- **THE DATA**:
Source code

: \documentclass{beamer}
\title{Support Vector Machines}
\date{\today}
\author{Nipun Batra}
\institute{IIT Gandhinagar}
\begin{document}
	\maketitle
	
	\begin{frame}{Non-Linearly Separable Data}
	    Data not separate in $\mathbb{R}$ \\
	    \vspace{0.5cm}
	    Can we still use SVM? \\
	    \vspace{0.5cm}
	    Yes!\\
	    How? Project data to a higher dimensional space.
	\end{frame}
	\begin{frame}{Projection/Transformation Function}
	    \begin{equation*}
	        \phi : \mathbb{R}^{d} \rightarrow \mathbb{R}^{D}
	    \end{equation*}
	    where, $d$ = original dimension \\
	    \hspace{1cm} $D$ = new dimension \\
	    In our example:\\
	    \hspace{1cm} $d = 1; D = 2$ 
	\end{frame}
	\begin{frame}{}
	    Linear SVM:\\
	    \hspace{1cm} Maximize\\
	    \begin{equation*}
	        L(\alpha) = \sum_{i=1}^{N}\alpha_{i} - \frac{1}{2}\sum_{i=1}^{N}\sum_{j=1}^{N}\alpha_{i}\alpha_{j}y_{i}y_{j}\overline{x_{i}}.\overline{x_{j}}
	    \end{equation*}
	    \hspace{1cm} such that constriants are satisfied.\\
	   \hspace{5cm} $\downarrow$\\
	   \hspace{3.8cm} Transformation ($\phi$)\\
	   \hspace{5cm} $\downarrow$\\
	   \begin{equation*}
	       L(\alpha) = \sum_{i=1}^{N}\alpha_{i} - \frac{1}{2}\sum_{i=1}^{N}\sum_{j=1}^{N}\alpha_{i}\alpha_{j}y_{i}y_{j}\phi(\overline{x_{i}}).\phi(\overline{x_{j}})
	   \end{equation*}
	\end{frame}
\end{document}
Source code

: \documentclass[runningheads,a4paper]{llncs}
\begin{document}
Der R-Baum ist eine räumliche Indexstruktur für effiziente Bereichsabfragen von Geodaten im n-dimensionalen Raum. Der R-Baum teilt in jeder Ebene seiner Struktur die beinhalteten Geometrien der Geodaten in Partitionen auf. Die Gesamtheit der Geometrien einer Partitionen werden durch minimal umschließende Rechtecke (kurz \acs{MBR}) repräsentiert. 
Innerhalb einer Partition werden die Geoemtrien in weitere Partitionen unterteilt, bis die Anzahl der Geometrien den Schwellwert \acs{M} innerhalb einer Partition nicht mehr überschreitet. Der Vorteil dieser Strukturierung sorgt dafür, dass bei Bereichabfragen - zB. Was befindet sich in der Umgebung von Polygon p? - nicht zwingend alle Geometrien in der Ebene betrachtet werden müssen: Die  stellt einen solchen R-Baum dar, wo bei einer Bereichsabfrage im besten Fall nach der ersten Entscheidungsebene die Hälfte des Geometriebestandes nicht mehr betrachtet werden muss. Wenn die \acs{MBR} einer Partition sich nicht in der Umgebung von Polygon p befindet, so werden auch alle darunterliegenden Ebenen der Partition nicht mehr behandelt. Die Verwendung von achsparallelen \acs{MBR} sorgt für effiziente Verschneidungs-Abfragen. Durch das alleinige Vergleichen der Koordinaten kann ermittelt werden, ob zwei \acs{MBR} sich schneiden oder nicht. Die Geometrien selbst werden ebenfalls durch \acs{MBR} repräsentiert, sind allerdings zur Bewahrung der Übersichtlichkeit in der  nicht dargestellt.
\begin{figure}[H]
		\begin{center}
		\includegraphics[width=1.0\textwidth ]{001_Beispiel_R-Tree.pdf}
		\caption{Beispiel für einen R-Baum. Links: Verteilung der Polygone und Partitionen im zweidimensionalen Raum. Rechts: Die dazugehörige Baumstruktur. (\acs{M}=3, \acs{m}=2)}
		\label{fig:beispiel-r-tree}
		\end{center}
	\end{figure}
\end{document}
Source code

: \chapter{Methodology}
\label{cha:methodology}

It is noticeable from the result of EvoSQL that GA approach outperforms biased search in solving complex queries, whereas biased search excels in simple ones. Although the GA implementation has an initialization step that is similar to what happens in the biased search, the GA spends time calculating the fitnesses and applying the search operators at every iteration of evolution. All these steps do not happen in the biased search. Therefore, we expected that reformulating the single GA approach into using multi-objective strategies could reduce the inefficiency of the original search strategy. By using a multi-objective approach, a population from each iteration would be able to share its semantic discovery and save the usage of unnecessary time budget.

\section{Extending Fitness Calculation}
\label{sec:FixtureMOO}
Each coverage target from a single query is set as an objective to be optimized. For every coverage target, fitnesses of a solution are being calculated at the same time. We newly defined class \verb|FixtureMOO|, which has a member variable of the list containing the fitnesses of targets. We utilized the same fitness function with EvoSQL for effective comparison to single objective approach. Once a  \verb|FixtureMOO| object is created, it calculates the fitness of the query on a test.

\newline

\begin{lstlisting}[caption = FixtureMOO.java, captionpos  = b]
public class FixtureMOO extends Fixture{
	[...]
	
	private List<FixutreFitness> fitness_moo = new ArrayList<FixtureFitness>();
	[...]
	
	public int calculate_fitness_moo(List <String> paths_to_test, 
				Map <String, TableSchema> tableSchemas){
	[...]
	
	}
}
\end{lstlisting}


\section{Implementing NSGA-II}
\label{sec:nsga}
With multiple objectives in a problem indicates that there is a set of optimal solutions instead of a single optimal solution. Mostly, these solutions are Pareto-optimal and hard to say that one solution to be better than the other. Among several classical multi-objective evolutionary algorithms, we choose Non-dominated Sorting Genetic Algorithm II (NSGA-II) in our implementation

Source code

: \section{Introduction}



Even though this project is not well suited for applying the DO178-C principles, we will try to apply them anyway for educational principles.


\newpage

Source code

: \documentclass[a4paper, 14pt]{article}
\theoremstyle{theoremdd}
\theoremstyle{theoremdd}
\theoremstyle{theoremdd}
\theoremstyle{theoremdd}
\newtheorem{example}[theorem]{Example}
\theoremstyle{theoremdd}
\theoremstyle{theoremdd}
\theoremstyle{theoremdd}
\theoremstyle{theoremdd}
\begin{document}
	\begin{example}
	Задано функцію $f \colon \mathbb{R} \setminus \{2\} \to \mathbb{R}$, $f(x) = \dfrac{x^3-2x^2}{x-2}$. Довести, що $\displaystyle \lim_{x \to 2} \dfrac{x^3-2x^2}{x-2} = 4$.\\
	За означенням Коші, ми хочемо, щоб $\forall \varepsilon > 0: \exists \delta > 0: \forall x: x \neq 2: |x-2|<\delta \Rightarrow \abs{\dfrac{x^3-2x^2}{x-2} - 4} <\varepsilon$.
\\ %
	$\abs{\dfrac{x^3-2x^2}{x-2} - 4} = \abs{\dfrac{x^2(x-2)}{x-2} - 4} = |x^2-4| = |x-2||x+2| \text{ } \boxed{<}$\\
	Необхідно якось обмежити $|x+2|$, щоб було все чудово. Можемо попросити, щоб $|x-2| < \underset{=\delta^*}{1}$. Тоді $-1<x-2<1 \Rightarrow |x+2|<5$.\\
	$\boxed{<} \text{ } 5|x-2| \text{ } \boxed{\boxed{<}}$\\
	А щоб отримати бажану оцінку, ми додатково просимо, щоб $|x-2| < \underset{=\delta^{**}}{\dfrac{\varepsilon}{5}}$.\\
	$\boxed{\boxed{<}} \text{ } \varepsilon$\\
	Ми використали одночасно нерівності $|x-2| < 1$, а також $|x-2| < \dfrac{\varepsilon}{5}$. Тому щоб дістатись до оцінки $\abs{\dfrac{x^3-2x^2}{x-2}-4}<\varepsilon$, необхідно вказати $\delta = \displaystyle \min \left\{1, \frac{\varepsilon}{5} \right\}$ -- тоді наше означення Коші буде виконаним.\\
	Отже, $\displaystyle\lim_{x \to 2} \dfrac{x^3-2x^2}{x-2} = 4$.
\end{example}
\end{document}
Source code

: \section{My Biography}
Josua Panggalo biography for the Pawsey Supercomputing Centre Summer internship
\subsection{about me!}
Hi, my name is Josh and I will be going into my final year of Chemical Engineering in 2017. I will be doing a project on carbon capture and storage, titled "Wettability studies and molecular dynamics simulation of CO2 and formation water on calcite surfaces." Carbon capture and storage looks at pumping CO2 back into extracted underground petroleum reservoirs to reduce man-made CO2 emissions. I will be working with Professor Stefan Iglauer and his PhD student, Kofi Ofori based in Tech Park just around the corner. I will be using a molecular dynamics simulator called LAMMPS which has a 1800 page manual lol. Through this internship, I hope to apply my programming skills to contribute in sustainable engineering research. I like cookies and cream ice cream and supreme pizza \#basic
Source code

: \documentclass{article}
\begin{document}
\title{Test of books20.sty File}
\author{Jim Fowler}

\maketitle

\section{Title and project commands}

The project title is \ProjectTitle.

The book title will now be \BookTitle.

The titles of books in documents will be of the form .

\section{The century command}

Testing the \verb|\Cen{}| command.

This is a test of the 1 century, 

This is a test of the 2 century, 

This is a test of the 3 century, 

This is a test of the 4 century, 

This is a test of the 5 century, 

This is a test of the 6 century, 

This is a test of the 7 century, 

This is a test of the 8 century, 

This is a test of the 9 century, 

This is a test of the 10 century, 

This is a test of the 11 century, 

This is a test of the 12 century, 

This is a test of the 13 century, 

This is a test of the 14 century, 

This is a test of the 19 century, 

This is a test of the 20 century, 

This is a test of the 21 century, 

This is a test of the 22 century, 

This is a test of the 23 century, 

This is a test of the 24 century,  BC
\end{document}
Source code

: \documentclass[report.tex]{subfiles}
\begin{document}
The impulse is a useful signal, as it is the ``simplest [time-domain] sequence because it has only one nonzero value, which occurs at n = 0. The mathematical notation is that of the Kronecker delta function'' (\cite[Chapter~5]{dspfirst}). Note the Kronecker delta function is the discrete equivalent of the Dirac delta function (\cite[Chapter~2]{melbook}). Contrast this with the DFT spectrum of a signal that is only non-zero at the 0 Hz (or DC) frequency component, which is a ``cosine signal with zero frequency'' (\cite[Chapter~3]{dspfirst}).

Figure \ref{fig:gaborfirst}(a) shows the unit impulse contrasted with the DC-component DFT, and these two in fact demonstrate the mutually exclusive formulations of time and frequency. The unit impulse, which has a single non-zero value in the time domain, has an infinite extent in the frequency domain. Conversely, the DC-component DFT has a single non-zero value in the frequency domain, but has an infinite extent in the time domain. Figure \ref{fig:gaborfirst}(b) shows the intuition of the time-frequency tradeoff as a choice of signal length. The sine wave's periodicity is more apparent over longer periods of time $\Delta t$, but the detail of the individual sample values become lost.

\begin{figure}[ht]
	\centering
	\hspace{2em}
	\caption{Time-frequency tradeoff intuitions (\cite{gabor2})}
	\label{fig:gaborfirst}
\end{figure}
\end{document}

- **WHAT YOU NEED TO DO**: Keep only those lines of the records that hold "lstlisting", and return them.

- **TASK OUTPUT**:
\begin{lstlisting}[caption = FixtureMOO.java, captionpos  = b]
\end{lstlisting}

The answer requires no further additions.